Your objective. The data should be written out in full, exactly as it stands, and the pictures dropped.

Document images with source code
##############################

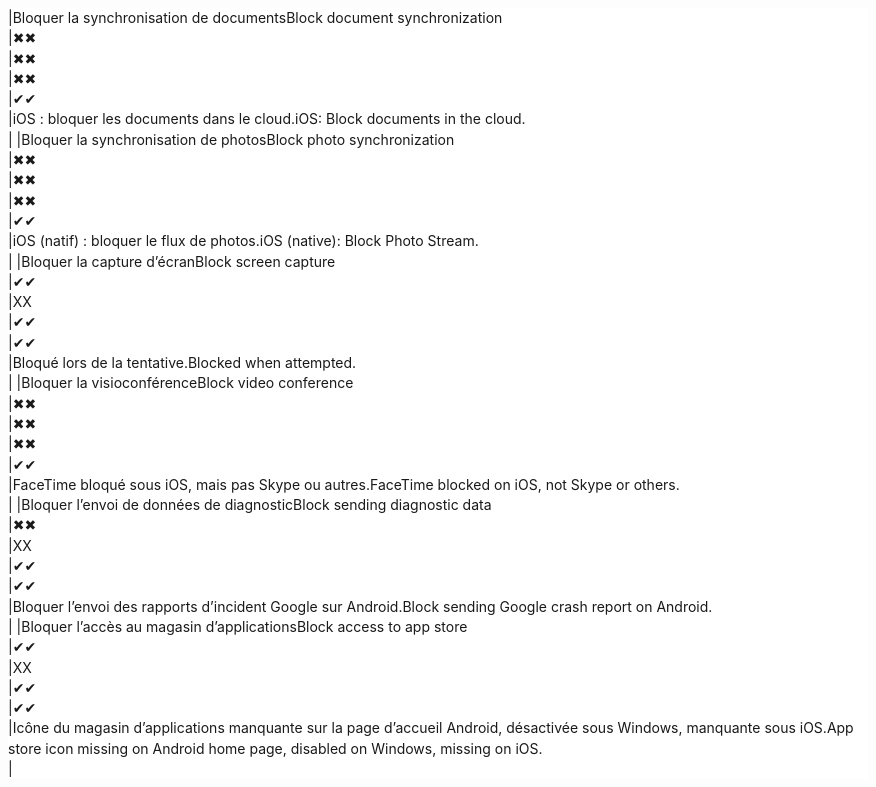 |<span data-ttu-id="24d4b-207">Bloquer la synchronisation de documents</span><span class="sxs-lookup"><span data-stu-id="24d4b-207">Block document synchronization</span></span>  <br/> |<span data-ttu-id="24d4b-208">✖</span><span class="sxs-lookup"><span data-stu-id="24d4b-208">✖</span></span>  <br/> |<span data-ttu-id="24d4b-209">✖</span><span class="sxs-lookup"><span data-stu-id="24d4b-209">✖</span></span>  <br/> |<span data-ttu-id="24d4b-210">✖</span><span class="sxs-lookup"><span data-stu-id="24d4b-210">✖</span></span>  <br/> |<span data-ttu-id="24d4b-211">✔</span><span class="sxs-lookup"><span data-stu-id="24d4b-211">✔</span></span>  <br/> |<span data-ttu-id="24d4b-212">iOS : bloquer les documents dans le cloud.</span><span class="sxs-lookup"><span data-stu-id="24d4b-212">iOS: Block documents in the cloud.</span></span>  <br/> |
|<span data-ttu-id="24d4b-213">Bloquer la synchronisation de photos</span><span class="sxs-lookup"><span data-stu-id="24d4b-213">Block photo synchronization</span></span>  <br/> |<span data-ttu-id="24d4b-214">✖</span><span class="sxs-lookup"><span data-stu-id="24d4b-214">✖</span></span>  <br/> |<span data-ttu-id="24d4b-215">✖</span><span class="sxs-lookup"><span data-stu-id="24d4b-215">✖</span></span>  <br/> |<span data-ttu-id="24d4b-216">✖</span><span class="sxs-lookup"><span data-stu-id="24d4b-216">✖</span></span>  <br/> |<span data-ttu-id="24d4b-217">✔</span><span class="sxs-lookup"><span data-stu-id="24d4b-217">✔</span></span>  <br/> |<span data-ttu-id="24d4b-218">iOS (natif) : bloquer le flux de photos.</span><span class="sxs-lookup"><span data-stu-id="24d4b-218">iOS (native): Block Photo Stream.</span></span>  <br/> |
|<span data-ttu-id="24d4b-219">Bloquer la capture d’écran</span><span class="sxs-lookup"><span data-stu-id="24d4b-219">Block screen capture</span></span>  <br/> |<span data-ttu-id="24d4b-220">✔</span><span class="sxs-lookup"><span data-stu-id="24d4b-220">✔</span></span>  <br/> |<span data-ttu-id="24d4b-221">X</span><span class="sxs-lookup"><span data-stu-id="24d4b-221">X</span></span>  <br/> |<span data-ttu-id="24d4b-222">✔</span><span class="sxs-lookup"><span data-stu-id="24d4b-222">✔</span></span>  <br/> |<span data-ttu-id="24d4b-223">✔</span><span class="sxs-lookup"><span data-stu-id="24d4b-223">✔</span></span>  <br/> |<span data-ttu-id="24d4b-224">Bloqué lors de la tentative.</span><span class="sxs-lookup"><span data-stu-id="24d4b-224">Blocked when attempted.</span></span>  <br/> |
|<span data-ttu-id="24d4b-225">Bloquer la visioconférence</span><span class="sxs-lookup"><span data-stu-id="24d4b-225">Block video conference</span></span>  <br/> |<span data-ttu-id="24d4b-226">✖</span><span class="sxs-lookup"><span data-stu-id="24d4b-226">✖</span></span>  <br/> |<span data-ttu-id="24d4b-227">✖</span><span class="sxs-lookup"><span data-stu-id="24d4b-227">✖</span></span>  <br/> |<span data-ttu-id="24d4b-228">✖</span><span class="sxs-lookup"><span data-stu-id="24d4b-228">✖</span></span>  <br/> |<span data-ttu-id="24d4b-229">✔</span><span class="sxs-lookup"><span data-stu-id="24d4b-229">✔</span></span>  <br/> |<span data-ttu-id="24d4b-230">FaceTime bloqué sous iOS, mais pas Skype ou autres.</span><span class="sxs-lookup"><span data-stu-id="24d4b-230">FaceTime blocked on iOS, not Skype or others.</span></span>  <br/> |
|<span data-ttu-id="24d4b-231">Bloquer l’envoi de données de diagnostic</span><span class="sxs-lookup"><span data-stu-id="24d4b-231">Block sending diagnostic data</span></span>  <br/> |<span data-ttu-id="24d4b-232">✖</span><span class="sxs-lookup"><span data-stu-id="24d4b-232">✖</span></span>  <br/> |<span data-ttu-id="24d4b-233">X</span><span class="sxs-lookup"><span data-stu-id="24d4b-233">X</span></span>  <br/> |<span data-ttu-id="24d4b-234">✔</span><span class="sxs-lookup"><span data-stu-id="24d4b-234">✔</span></span>  <br/> |<span data-ttu-id="24d4b-235">✔</span><span class="sxs-lookup"><span data-stu-id="24d4b-235">✔</span></span>  <br/> |<span data-ttu-id="24d4b-236">Bloquer l’envoi des rapports d’incident Google sur Android.</span><span class="sxs-lookup"><span data-stu-id="24d4b-236">Block sending Google crash report on Android.</span></span>  <br/> |
|<span data-ttu-id="24d4b-237">Bloquer l’accès au magasin d’applications</span><span class="sxs-lookup"><span data-stu-id="24d4b-237">Block access to app store</span></span>  <br/> |<span data-ttu-id="24d4b-238">✔</span><span class="sxs-lookup"><span data-stu-id="24d4b-238">✔</span></span>  <br/> |<span data-ttu-id="24d4b-239">X</span><span class="sxs-lookup"><span data-stu-id="24d4b-239">X</span></span>  <br/> |<span data-ttu-id="24d4b-240">✔</span><span class="sxs-lookup"><span data-stu-id="24d4b-240">✔</span></span>  <br/> |<span data-ttu-id="24d4b-241">✔</span><span class="sxs-lookup"><span data-stu-id="24d4b-241">✔</span></span>  <br/> |<span data-ttu-id="24d4b-242">Icône du magasin d’applications manquante sur la page d’accueil Android, désactivée sous Windows, manquante sous iOS.</span><span class="sxs-lookup"><span data-stu-id="24d4b-242">App store icon missing on Android home page, disabled on Windows, missing on iOS.</span></span>  <br/> |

##############################

Exercise answer.
 |<span data-ttu-id="24d4b-207">Bloquer la synchronisation de documents</span><span class="sxs-lookup"><span data-stu-id="24d4b-207">Block document synchronization</span></span>  <br/> |<span data-ttu-id="24d4b-208">✖</span><span class="sxs-lookup"><span data-stu-id="24d4b-208">✖</span></span>  <br/> |<span data-ttu-id="24d4b-209">✖</span><span class="sxs-lookup"><span data-stu-id="24d4b-209">✖</span></span>  <br/> |<span data-ttu-id="24d4b-210">✖</span><span class="sxs-lookup"><span data-stu-id="24d4b-210">✖</span></span>  <br/> |<span data-ttu-id="24d4b-211">✔</span><span class="sxs-lookup"><span data-stu-id="24d4b-211">✔</span></span>  <br/> |<span data-ttu-id="24d4b-212">iOS : bloquer les documents dans le cloud.</span><span class="sxs-lookup"><span data-stu-id="24d4b-212">iOS: Block documents in the cloud.</span></span>  <br/> |
|<span data-ttu-id="24d4b-213">Bloquer la synchronisation de photos</span><span class="sxs-lookup"><span data-stu-id="24d4b-213">Block photo synchronization</span></span>  <br/> |<span data-ttu-id="24d4b-214">✖</span><span class="sxs-lookup"><span data-stu-id="24d4b-214">✖</span></span>  <br/> |<span data-ttu-id="24d4b-215">✖</span><span class="sxs-lookup"><span data-stu-id="24d4b-215">✖</span></span>  <br/> |<span data-ttu-id="24d4b-216">✖</span><span class="sxs-lookup"><span data-stu-id="24d4b-216">✖</span></span>  <br/> |<span data-ttu-id="24d4b-217">✔</span><span class="sxs-lookup"><span data-stu-id="24d4b-217">✔</span></span>  <br/> |<span data-ttu-id="24d4b-218">iOS (natif) : bloquer le flux de photos.</span><span class="sxs-lookup"><span data-stu-id="24d4b-218">iOS (native): Block Photo Stream.</span></span>  <br/> |
|<span data-ttu-id="24d4b-219">Bloquer la capture d’écran</span><span class="sxs-lookup"><span data-stu-id="24d4b-219">Block screen capture</span></span>  <br/> |<span data-ttu-id="24d4b-220">✔</span><span class="sxs-lookup"><span data-stu-id="24d4b-220">✔</span></span>  <br/> |<span data-ttu-id="24d4b-221">X</span><span class="sxs-lookup"><span data-stu-id="24d4b-221">X</span></span>  <br/> |<span data-ttu-id="24d4b-222">✔</span><span class="sxs-lookup"><span data-stu-id="24d4b-222">✔</span></span>  <br/> |<span data-ttu-id="24d4b-223">✔</span><span class="sxs-lookup"><span data-stu-id="24d4b-223">✔</span></span>  <br/> |<span data-ttu-id="24d4b-224">Bloqué lors de la tentative.</span><span class="sxs-lookup"><span data-stu-id="24d4b-224">Blocked when attempted.</span></span>  <br/> |
|<span data-ttu-id="24d4b-225">Bloquer la visioconférence</span><span class="sxs-lookup"><span data-stu-id="24d4b-225">Block video conference</span></span>  <br/> |<span data-ttu-id="24d4b-226">✖</span><span class="sxs-lookup"><span data-stu-id="24d4b-226">✖</span></span>  <br/> |<span data-ttu-id="24d4b-227">✖</span><span class="sxs-lookup"><span data-stu-id="24d4b-227">✖</span></span>  <br/> |<span data-ttu-id="24d4b-228">✖</span><span class="sxs-lookup"><span data-stu-id="24d4b-228">✖</span></span>  <br/> |<span data-ttu-id="24d4b-229">✔</span><span class="sxs-lookup"><span data-stu-id="24d4b-229">✔</span></span>  <br/> |<span data-ttu-id="24d4b-230">FaceTime bloqué sous iOS, mais pas Skype ou autres.</span><span class="sxs-lookup"><span data-stu-id="24d4b-230">FaceTime blocked on iOS, not Skype or others.</span></span>  <br/> |
|<span data-ttu-id="24d4b-231">Bloquer l’envoi de données de diagnostic</span><span class="sxs-lookup"><span data-stu-id="24d4b-231">Block sending diagnostic data</span></span>  <br/> |<span data-ttu-id="24d4b-232">✖</span><span class="sxs-lookup"><span data-stu-id="24d4b-232">✖</span></span>  <br/> |<span data-ttu-id="24d4b-233">X</span><span class="sxs-lookup"><span data-stu-id="24d4b-233">X</span></span>  <br/> |<span data-ttu-id="24d4b-234">✔</span><span class="sxs-lookup"><span data-stu-id="24d4b-234">✔</span></span>  <br/> |<span data-ttu-id="24d4b-235">✔</span><span class="sxs-lookup"><span data-stu-id="24d4b-235">✔</span></span>  <br/> |<span data-ttu-id="24d4b-236">Bloquer l’envoi des rapports d’incident Google sur Android.</span><span class="sxs-lookup"><span data-stu-id="24d4b-236">Block sending Google crash report on Android.</span></span>  <br/> |
|<span data-ttu-id="24d4b-237">Bloquer l’accès au magasin d’applications</span><span class="sxs-lookup"><span data-stu-id="24d4b-237">Block access to app store</span></span>  <br/> |<span data-ttu-id="24d4b-238">✔</span><span class="sxs-lookup"><span data-stu-id="24d4b-238">✔</span></span>  <br/> |<span data-ttu-id="24d4b-239">X</span><span class="sxs-lookup"><span data-stu-id="24d4b-239">X</span></span>  <br/> |<span data-ttu-id="24d4b-240">✔</span><span class="sxs-lookup"><span data-stu-id="24d4b-240">✔</span></span>  <br/> |<span data-ttu-id="24d4b-241">✔</span><span class="sxs-lookup"><span data-stu-id="24d4b-241">✔</span></span>  <br/> |<span data-ttu-id="24d4b-242">Icône du magasin d’applications manquante sur la page d’accueil Android, désactivée sous Windows, manquante sous iOS.</span><span class="sxs-lookup"><span data-stu-id="24d4b-242">App store icon missing on Android home page, disabled on Windows, missing on iOS.</span></span>  <br/> |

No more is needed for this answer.